Exercise description →
For the entries below, print exactly the lines between the line holding "#g++ [FILENAME] -o [EXECUTABLE_NAME]" and the line holding "yum install libcap libcap-devel", inclusive, and nothing else.

Dataset excerpts →
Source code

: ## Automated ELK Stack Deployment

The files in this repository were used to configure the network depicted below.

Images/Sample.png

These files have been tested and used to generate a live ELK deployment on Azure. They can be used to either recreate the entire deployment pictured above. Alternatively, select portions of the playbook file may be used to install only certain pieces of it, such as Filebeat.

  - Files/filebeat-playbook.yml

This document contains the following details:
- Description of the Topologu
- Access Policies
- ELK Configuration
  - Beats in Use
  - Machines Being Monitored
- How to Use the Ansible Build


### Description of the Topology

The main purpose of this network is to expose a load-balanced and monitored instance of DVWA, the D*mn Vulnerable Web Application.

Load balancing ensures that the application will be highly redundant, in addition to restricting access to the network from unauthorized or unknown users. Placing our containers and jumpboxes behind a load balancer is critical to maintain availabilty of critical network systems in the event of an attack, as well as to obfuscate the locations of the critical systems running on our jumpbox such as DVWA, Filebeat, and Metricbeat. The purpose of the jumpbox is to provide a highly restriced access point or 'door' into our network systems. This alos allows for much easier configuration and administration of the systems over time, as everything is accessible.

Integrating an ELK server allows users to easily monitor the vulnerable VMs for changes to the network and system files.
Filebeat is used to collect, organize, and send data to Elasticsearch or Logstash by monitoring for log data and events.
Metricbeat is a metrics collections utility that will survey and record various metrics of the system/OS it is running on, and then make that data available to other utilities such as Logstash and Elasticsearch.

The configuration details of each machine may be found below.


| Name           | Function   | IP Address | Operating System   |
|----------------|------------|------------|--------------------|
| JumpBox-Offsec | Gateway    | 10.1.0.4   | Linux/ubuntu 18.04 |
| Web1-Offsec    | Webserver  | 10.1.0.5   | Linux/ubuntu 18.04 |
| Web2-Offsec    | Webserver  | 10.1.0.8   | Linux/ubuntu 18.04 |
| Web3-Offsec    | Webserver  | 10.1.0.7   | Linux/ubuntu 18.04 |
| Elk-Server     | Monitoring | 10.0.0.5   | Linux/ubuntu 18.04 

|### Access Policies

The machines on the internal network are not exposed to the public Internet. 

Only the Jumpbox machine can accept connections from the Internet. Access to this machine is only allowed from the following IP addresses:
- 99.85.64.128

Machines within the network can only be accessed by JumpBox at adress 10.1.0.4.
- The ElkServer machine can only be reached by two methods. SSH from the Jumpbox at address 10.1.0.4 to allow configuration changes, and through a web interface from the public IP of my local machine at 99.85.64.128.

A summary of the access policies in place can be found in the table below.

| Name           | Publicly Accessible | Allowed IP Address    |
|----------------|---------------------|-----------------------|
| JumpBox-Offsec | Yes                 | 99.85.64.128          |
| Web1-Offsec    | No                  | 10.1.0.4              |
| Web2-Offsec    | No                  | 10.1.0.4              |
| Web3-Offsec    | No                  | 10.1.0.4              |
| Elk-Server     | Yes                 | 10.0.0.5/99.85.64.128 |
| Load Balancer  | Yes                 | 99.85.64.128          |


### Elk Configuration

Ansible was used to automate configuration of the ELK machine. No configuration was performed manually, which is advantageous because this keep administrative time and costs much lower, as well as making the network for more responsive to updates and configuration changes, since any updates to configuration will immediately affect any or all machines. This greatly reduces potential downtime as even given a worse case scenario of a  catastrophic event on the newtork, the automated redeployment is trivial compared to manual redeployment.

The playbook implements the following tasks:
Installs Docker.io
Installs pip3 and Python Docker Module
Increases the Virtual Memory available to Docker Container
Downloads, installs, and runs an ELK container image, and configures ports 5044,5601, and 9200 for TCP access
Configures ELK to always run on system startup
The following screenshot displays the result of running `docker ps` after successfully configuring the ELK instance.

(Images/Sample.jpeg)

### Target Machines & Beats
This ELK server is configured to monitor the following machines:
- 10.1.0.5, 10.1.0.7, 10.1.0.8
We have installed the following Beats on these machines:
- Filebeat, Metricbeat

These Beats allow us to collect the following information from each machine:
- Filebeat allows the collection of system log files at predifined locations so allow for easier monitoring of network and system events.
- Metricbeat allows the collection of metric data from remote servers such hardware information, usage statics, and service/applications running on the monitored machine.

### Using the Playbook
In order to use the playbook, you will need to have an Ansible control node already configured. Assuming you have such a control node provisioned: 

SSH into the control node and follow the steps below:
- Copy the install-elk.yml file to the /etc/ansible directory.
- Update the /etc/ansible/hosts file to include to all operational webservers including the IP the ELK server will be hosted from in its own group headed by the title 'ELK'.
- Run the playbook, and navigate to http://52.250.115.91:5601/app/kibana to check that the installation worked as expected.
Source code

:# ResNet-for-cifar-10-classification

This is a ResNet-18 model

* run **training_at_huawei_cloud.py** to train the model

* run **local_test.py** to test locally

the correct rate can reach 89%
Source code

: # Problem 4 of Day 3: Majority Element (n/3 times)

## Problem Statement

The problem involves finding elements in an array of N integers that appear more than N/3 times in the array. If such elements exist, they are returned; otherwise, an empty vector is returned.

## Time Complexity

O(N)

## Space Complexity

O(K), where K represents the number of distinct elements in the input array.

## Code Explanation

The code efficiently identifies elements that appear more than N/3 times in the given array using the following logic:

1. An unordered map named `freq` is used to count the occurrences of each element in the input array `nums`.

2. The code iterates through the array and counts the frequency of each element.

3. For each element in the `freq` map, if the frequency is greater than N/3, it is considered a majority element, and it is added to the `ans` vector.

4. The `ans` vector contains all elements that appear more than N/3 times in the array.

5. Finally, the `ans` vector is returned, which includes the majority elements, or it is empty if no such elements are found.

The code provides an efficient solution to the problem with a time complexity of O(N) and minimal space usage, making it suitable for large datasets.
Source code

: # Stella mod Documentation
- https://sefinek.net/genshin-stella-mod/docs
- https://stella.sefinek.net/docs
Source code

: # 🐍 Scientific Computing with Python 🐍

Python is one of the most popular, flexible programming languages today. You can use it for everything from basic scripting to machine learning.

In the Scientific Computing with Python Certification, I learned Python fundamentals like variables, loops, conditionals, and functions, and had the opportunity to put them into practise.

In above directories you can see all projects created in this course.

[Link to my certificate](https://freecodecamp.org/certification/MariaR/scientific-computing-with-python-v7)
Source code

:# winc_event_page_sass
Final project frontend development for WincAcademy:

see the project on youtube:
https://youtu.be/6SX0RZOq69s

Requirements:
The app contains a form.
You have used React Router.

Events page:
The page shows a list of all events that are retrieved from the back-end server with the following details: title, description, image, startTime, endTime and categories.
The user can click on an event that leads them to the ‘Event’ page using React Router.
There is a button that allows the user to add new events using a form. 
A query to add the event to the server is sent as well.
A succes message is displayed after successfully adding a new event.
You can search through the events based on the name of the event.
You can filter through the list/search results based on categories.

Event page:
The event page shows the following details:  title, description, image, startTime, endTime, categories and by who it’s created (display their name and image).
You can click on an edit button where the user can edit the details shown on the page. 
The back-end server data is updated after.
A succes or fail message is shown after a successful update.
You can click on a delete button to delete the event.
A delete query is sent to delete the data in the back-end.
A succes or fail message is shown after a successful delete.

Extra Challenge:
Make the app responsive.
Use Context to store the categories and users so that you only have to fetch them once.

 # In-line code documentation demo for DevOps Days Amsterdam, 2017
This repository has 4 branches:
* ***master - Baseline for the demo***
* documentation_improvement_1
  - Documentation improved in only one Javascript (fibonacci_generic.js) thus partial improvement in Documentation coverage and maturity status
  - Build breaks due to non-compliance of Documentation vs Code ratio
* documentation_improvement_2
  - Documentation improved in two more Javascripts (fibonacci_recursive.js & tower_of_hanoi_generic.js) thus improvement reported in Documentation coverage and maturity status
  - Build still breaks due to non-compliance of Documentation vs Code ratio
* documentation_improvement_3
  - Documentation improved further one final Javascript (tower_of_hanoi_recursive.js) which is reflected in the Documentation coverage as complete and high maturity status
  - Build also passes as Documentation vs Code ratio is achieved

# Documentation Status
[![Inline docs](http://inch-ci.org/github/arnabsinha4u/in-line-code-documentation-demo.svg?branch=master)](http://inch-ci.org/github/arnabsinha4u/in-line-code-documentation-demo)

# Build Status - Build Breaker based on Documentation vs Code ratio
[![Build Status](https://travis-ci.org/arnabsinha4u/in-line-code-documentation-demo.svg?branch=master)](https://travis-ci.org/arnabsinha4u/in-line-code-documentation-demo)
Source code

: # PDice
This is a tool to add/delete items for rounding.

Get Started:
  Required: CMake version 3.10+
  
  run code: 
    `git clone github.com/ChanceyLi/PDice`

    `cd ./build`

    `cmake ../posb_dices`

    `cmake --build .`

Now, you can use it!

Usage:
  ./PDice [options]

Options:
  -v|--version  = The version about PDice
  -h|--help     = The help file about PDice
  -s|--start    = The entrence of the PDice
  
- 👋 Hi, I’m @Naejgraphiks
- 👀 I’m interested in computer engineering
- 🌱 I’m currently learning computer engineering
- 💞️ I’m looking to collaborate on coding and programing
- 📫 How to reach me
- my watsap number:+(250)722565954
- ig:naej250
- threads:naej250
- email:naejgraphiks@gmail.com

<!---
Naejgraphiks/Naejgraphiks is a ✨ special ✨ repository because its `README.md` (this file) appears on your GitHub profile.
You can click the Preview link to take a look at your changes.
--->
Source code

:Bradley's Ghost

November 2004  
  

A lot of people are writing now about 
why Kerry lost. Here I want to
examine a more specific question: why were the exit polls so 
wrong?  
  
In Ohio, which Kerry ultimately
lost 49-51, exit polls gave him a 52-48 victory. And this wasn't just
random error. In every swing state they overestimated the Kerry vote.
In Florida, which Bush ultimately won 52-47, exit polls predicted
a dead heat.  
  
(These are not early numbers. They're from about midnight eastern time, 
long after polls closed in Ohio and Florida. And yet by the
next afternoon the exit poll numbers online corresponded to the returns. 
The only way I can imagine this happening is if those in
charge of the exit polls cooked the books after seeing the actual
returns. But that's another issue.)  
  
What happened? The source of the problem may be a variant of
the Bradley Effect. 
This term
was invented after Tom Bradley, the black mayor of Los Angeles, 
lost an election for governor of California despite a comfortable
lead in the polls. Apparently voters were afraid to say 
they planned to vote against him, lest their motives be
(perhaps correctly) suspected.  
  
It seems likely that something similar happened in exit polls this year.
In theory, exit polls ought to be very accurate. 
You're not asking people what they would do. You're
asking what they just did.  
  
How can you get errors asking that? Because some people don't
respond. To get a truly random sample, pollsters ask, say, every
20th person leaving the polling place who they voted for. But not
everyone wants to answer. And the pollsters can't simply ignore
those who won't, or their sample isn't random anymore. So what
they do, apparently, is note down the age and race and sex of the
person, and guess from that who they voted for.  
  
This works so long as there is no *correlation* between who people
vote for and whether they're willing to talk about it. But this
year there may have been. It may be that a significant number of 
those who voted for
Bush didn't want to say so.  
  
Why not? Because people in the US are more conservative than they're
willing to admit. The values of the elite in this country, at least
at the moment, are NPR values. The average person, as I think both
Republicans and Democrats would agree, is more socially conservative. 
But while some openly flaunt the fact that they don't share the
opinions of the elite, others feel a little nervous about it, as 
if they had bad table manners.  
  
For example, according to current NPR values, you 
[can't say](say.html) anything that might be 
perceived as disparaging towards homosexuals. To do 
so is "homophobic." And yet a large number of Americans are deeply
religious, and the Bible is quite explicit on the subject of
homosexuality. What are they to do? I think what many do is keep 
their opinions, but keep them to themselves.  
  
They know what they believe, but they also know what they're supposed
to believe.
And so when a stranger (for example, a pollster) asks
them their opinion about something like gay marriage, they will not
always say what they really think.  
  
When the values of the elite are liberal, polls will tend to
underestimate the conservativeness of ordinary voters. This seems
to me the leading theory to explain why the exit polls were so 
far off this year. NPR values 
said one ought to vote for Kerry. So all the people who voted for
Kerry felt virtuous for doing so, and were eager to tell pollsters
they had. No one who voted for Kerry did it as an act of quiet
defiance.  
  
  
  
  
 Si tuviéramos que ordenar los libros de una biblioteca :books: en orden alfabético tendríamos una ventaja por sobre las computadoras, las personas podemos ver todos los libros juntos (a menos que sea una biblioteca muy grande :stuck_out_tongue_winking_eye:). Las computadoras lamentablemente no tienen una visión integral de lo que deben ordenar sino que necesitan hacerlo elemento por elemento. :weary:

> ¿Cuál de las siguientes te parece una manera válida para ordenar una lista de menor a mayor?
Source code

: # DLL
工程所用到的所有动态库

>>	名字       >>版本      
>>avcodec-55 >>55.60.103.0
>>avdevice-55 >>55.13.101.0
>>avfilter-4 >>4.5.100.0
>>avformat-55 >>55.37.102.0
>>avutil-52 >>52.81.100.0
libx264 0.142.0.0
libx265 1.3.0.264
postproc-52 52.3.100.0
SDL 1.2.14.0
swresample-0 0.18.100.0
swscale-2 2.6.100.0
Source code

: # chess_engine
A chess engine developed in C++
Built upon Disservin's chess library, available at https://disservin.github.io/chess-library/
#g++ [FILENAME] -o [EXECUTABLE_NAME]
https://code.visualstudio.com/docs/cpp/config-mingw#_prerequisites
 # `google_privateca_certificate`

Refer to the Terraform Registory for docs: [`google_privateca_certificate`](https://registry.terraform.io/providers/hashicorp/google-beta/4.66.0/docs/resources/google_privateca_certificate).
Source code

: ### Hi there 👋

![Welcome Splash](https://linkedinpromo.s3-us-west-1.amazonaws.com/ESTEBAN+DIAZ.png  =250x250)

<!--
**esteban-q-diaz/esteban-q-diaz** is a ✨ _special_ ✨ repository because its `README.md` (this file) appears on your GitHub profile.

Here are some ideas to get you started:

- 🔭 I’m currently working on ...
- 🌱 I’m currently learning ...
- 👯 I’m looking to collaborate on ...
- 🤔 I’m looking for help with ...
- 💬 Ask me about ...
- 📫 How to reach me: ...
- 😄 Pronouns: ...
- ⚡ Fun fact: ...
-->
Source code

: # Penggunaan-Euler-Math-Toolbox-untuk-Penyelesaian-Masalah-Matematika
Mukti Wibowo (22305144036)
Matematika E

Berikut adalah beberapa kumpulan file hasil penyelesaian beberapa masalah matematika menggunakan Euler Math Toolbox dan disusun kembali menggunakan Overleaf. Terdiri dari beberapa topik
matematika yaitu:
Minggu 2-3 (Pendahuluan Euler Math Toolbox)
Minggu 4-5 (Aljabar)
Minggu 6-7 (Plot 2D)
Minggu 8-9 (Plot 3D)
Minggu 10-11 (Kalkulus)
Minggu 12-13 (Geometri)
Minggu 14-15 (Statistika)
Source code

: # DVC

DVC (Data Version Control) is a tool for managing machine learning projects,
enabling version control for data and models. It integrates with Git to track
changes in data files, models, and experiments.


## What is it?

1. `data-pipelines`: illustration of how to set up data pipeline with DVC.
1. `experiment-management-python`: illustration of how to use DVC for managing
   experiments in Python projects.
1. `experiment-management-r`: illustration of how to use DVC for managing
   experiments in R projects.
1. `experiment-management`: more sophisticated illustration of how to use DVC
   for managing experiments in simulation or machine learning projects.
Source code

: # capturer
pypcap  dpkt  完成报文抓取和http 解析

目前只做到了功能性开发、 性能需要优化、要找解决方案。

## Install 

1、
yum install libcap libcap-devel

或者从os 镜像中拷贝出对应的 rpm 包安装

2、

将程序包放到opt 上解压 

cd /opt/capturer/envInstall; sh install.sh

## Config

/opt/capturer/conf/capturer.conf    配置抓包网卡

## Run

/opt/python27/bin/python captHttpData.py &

Task output →
#g++ [FILENAME] -o [EXECUTABLE_NAME]
https://code.visualstudio.com/docs/cpp/config-mingw#_prerequisites
 # `google_privateca_certificate`

Refer to the Terraform Registory for docs: [`google_privateca_certificate`](https://registry.terraform.io/providers/hashicorp/google-beta/4.66.0/docs/resources/google_privateca_certificate).
Source code

: ### Hi there 👋

![Welcome Splash](https://linkedinpromo.s3-us-west-1.amazonaws.com/ESTEBAN+DIAZ.png  =250x250)

<!--
**esteban-q-diaz/esteban-q-diaz** is a ✨ _special_ ✨ repository because its `README.md` (this file) appears on your GitHub profile.

Here are some ideas to get you started:

- 🔭 I’m currently working on ...
- 🌱 I’m currently learning ...
- 👯 I’m looking to collaborate on ...
- 🤔 I’m looking for help with ...
- 💬 Ask me about ...
- 📫 How to reach me: ...
- 😄 Pronouns: ...
- ⚡ Fun fact: ...
-->
Source code

: # Penggunaan-Euler-Math-Toolbox-untuk-Penyelesaian-Masalah-Matematika
Mukti Wibowo (22305144036)
Matematika E

Berikut adalah beberapa kumpulan file hasil penyelesaian beberapa masalah matematika menggunakan Euler Math Toolbox dan disusun kembali menggunakan Overleaf. Terdiri dari beberapa topik
matematika yaitu:
Minggu 2-3 (Pendahuluan Euler Math Toolbox)
Minggu 4-5 (Aljabar)
Minggu 6-7 (Plot 2D)
Minggu 8-9 (Plot 3D)
Minggu 10-11 (Kalkulus)
Minggu 12-13 (Geometri)
Minggu 14-15 (Statistika)
Source code

: # DVC

DVC (Data Version Control) is a tool for managing machine learning projects,
enabling version control for data and models. It integrates with Git to track
changes in data files, models, and experiments.


## What is it?

1. `data-pipelines`: illustration of how to set up data pipeline with DVC.
1. `experiment-management-python`: illustration of how to use DVC for managing
   experiments in Python projects.
1. `experiment-management-r`: illustration of how to use DVC for managing
   experiments in R projects.
1. `experiment-management`: more sophisticated illustration of how to use DVC
   for managing experiments in simulation or machine learning projects.
Source code

: # capturer
pypcap  dpkt  完成报文抓取和http 解析

目前只做到了功能性开发、 性能需要优化、要找解决方案。

## Install 

1、
yum install libcap libcap-devel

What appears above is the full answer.